Currently there is no part of acedb code that is threaded. The only place that "overlapping" execution takes place is in the acedb server when a client makes a very large request. In this case the server chops up the request and only executes and returns a portion at a time to the client.

There are three major reasons for threading an application:

  1. To increase throughput
  2. To increase responsiveness of GUI applications (e.g. netscape)
  3. To simplify code where several tasks may need to be handled 'simultaneously' (perhaps the overlapping mentioned above would be an example of this).

There are two major parts to threading acedb code:

The major reasons for threading the kernel are to increase throughput and perhaps to make some of the handling of multiple clients conceptually easier. Note that throughput may be servicing a large request for one particular client (e.g. a large query search in parallel) or lots of smaller requests for multiple clients. For the acedb GUI applications the major reason would be to allow the GUI to remain responsive while perhaps waiting for data from a network connection.

Threading will require a number of preliminary steps:

introduction of tighter layering
Although a large part of acedb is now in self contained libraries, there is still a large body of code that is not layered. Much of the kernel code needs to be more strictly layered to allow different parts of it to be threaded. This is an important preliminary step towards threading because it will reduce the linkage between different areas of code to well defined interfaces. It will also reveal which layers can be reentrant and which by their nature cannot.
Making the base libraries reentrant
Substantial recoding of base level libraries needs to take place because of the extensive use of static data and lack of context passing for the various packages. This will be fundamental because the base libraries are used throughout acecb code and they must be fully re-entrant, or if not then they must at least be serially reusable with mutex locks around vulnerable code.
The acedb kernel needs to be analysed for places where threading can improve performance perhaps by overlapping disk I/O or by overlapping tasks that are waiting for network/client input or by using multiple threads for tasks that are inherently parallel.

Conversion from C to C++

Currently acedb is written in C, this is because work on acedb was started before robust implementations of C++ were generally available on a wide variety of platforms. Work has continued to be in C and there is some sense to this in that the standard ANSI C library is available on all unix platforms, windows and some versions of the MAC, providing a constant programming environment. C++ libraries are not usually available unless the C++ compiler has been installed. Perhaps even more importantly the C++ Standard Template Library (STL), which would provide a major incentive for swopping to C++ is even less generally available. Never the less C++ has much to offer that acedb could make use of. Large parts of the acedb code use 'object' like concepts and deal with 'object' like data that could more usefully become fully fledged objects, blah, blah, blah. Currently this is all pipe dreams, there aren't the resources/experience to do much about this....pity.

Client-server only

Currently there are two models for applications accessing databases:

  1. The application accesses the database directly and makes whatever calls it likes to access the database.
  2. The application is a client and can only make certain client requests to a database server.
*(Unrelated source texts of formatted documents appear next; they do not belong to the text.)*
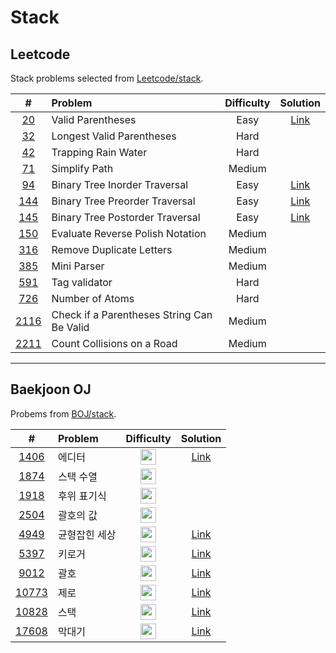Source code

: # Stack

## Leetcode
Stack problems selected from [Leetcode/stack](https://leetcode.com/tag/stack/).

|  #   | Problem | Difficulty | Solution |
| :--: | :----- | :--------: | :------: |
| <a href="https://leetcode.com/problems/valid-parentheses" target="_blank">20</a>  | Valid Parentheses | Easy | <a href="https://github.com/midotype/leetcode/tree/main/20-valid-parentheses" target="_blank">Link</a> | 
| <a href="https://leetcode.com/problems/longest-valid-parentheses" target="_blank">32</a>  | Longest Valid Parentheses | Hard | | 
| <a href="https://leetcode.com/problems/trapping-rain-water/" target="_blank">42</a>  | Trapping Rain Water | Hard | | 
| <a href="https://leetcode.com/problems/simplify-path/" target="_blank">71</a>  | Simplify Path | Medium | | 
| <a href="https://leetcode.com/problems/binary-tree-inorder-traversal/" target="_blank">94</a>  | Binary Tree Inorder Traversal | Easy | <a href="https://github.com/midotype/leetcode/tree/main/94-binary-tree-inorder-traversal" target="_blank">Link</a> | 
| <a href="https://leetcode.com/problems/binary-tree-preorder-traversal/" target="_blank">144</a>  | Binary Tree Preorder Traversal | Easy | <a href="https://github.com/midotype/leetcode/tree/main/144-binary-tree-preorder-traversal" target="_blank">Link</a> | 
| <a href="https://leetcode.com/problems/binary-tree-postorder-traversal/" target="_blank">145</a>  | Binary Tree Postorder Traversal | Easy |  <a href="https://github.com/midotype/leetcode/tree/main/145-binary-tree-postorder-traversal" target="_blank">Link</a> |
| <a href="https://leetcode.com/problems/evaluate-reverse-polish-notation/" target="_blank">150</a>  | Evaluate Reverse Polish Notation | Medium | |
| <a href="https://leetcode.com/problems/remove-duplicate-letters/" target="_blank">316</a>  | Remove Duplicate Letters | Medium | |
| <a href="https://leetcode.com/problems/mini-parser/" target="_blank">385</a>  | Mini Parser | Medium | |
| <a href="https://leetcode.com/problems/tag-validator/" target="_blank">591</a>  | Tag validator | Hard | |
| <a href="https://leetcode.com/problems/number-of-atoms/" target="_blank">726</a>  | Number of Atoms | Hard | |
| <a href="https://leetcode.com/problems/check-if-a-parentheses-string-can-be-valid/" target="_blank">2116</a>  | Check if a Parentheses String Can Be Valid | Medium | |
| <a href="https://leetcode.com/problems/count-collisions-on-a-road/" target="_blank">2211</a>  | Count Collisions on a Road | Medium | |

---

## Baekjoon OJ
Probems from [BOJ/stack](https://www.acmicpc.net/problemset?sort=ac_desc&algo=71).

|  #   | Problem | Difficulty | Solution |
| :--: | :----- | :--------: | :------: |
| <a href="https://www.acmicpc.net/problem/1406" target="_blank">1406</a>  | 에디터 | <img src="https://static.solved.ac/tier_small/8.svg" style="width: 25px" /> | <a href="https://github.com/midotype/baekjoon-programmers/tree/main/%EB%B0%B1%EC%A4%80/Silver/1406.%E2%80%85%EC%97%90%EB%94%94%ED%84%B0" target="_blank">Link</a> | 
| <a href="https://www.acmicpc.net/problem/1874" target="_blank">1874</a>  | 스택 수열 | <img src="https://static.solved.ac/tier_small/8.svg" style="width: 25px" /> |  | 
| <a href="https://www.acmicpc.net/problem/1918" target="_blank">1918</a>  | 후위 표기식 | <img src="https://static.solved.ac/tier_small/13.svg" style="width: 25px" /> |  | 
| <a href="https://www.acmicpc.net/problem/2504" target="_blank">2504</a>  | 괄호의 값 | <img src="https://static.solved.ac/tier_small/10.svg" style="width: 25px" /> |  | 
| <a href="https://www.acmicpc.net/problem/4949" target="_blank">4949</a>  | 균형잡힌 세상 | <img src="https://static.solved.ac/tier_small/7.svg" style="width: 25px" /> | <a href="https://github.com/midotype/baekjoon-programmers/tree/main/%EB%B0%B1%EC%A4%80/Silver/4949.%E2%80%85%EA%B7%A0%ED%98%95%EC%9E%A1%ED%9E%8C%E2%80%85%EC%84%B8%EC%83%81" target="_blank">Link</a> | 
| <a href="https://www.acmicpc.net/problem/5397" target="_blank">5397</a>  | 키로거 | <img src="https://static.solved.ac/tier_small/8.svg" style="width: 25px" /> | <a href="https://github.com/midotype/baekjoon-programmers/tree/main/%EB%B0%B1%EC%A4%80/Silver/5397.%E2%80%85%ED%82%A4%EB%A1%9C%EA%B1%B0" target="_blank">Link</a> | 
| <a href="https://www.acmicpc.net/problem/9012" target="_blank">9012</a>  | 괄호 | <img src="https://static.solved.ac/tier_small/7.svg" style="width: 25px" /> | <a href="https://github.com/midotype/baekjoon-programmers/tree/main/%EB%B0%B1%EC%A4%80/Silver/9012.%E2%80%85%EA%B4%84%ED%98%B8" target="_blank">Link</a> | 
| <a href="https://www.acmicpc.net/problem/10773" target="_blank">10773</a>  | 제로 | <img src="https://static.solved.ac/tier_small/7.svg" style="width: 25px" /> | <a href="https://github.com/midotype/baekjoon-programmers/tree/main/%EB%B0%B1%EC%A4%80/Silver/10773.%E2%80%85%EC%A0%9C%EB%A1%9C" target="_blank">Link</a> | 
| <a href="https://www.acmicpc.net/problem/10828" target="_blank">10828</a>  | 스택 | <img src="https://static.solved.ac/tier_small/7.svg" style="width: 25px" /> | <a href="https://github.com/midotype/baekjoon-programmers/tree/main/%EB%B0%B1%EC%A4%80/Silver/10828.%E2%80%85%EC%8A%A4%ED%83%9D" target="_blank">Link</a> | 
| <a href="https://www.acmicpc.net/problem/17608" target="_blank">17608</a>  | 막대기 | <img src="https://static.solved.ac/tier_small/4.svg" style="width: 25px" /> | <a href="https://github.com/midotype/baekjoon-programmers/tree/main/%EB%B0%B1%EC%A4%80/Bronze/17608.%E2%80%85%EB%A7%89%EB%8C%80%EA%B8%B0" target="_blank">Link</a> |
It may simplify coding/maintenance etc. to have only one model, the client/server one. Performance issues could be solved by providing different methods of communication between the client and server: if both are on the same machine, shared memory could be used for speed, if on different machines then sockets or whatever could be used.

A different database

Should acedb be replaced with oracle ? should users be able to keep their data in an Oracle database but have a transaction supplied which extract acedb like data, this way oracle would deal with concurrency/backups/disasters etc but the front end could still work on acedb like data.